▶ _Goal of the exercise_: The answer should be each line of the records that contains the word "cutter"; please copy them all.

▶ _Records supplied_:
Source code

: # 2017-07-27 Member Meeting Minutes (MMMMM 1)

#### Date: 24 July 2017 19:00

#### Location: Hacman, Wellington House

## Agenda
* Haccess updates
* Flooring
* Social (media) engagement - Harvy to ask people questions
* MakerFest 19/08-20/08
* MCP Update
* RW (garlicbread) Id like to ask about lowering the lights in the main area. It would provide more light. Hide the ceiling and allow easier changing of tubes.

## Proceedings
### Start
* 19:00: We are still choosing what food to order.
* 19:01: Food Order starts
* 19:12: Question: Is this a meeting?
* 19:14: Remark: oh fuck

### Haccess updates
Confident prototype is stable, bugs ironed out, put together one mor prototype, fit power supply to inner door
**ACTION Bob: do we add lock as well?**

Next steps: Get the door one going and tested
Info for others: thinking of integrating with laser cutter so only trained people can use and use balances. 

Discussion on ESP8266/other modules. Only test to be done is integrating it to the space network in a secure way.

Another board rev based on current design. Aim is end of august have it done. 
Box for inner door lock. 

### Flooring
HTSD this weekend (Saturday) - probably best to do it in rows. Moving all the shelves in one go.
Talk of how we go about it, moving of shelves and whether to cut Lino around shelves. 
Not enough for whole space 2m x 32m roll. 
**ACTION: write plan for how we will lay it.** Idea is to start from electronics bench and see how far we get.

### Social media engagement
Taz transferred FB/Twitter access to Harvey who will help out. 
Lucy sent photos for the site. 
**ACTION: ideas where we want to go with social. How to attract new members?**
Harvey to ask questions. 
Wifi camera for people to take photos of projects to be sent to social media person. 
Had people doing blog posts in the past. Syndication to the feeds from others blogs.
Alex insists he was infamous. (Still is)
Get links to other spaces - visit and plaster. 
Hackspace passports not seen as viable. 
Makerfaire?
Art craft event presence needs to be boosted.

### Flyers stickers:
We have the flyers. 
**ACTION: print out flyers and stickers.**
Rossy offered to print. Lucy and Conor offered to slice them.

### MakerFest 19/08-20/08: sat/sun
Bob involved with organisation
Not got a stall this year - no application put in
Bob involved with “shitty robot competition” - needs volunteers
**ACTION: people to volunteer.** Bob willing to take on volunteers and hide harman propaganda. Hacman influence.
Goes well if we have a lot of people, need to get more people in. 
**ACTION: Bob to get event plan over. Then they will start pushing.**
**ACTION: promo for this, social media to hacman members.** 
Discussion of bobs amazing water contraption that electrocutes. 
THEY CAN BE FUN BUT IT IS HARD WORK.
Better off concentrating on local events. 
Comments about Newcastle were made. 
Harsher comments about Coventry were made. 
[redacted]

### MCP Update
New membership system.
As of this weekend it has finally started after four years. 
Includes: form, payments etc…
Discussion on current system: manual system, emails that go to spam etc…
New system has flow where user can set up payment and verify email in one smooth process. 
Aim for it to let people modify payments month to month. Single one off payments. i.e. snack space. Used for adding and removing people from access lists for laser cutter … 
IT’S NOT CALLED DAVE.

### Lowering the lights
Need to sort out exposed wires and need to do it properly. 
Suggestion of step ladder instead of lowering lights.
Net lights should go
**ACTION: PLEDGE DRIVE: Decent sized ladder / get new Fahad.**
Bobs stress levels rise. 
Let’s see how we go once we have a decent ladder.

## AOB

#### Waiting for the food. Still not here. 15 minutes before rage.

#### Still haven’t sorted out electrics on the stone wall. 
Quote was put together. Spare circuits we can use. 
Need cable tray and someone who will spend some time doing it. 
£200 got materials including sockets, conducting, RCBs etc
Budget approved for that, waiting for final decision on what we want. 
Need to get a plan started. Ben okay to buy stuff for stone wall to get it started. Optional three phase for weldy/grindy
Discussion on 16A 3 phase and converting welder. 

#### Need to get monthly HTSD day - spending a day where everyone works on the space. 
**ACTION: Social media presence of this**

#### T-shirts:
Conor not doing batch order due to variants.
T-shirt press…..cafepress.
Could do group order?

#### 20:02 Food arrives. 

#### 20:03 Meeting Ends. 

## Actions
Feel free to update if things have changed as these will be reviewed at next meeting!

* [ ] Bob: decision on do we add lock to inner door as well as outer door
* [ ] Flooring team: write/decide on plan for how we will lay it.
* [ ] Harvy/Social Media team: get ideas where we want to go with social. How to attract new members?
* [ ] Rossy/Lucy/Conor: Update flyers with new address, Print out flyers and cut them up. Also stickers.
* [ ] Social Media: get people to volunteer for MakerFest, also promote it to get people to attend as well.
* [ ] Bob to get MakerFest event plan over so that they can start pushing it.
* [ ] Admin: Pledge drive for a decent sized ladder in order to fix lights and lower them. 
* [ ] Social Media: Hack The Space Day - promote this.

▶ _Exercise output_:
Info for others: thinking of integrating with laser cutter so only trained people can use and use balances. 
Aim for it to let people modify payments month to month. Single one off payments. i.e. snack space. Used for adding and removing people from access lists for laser cutter … 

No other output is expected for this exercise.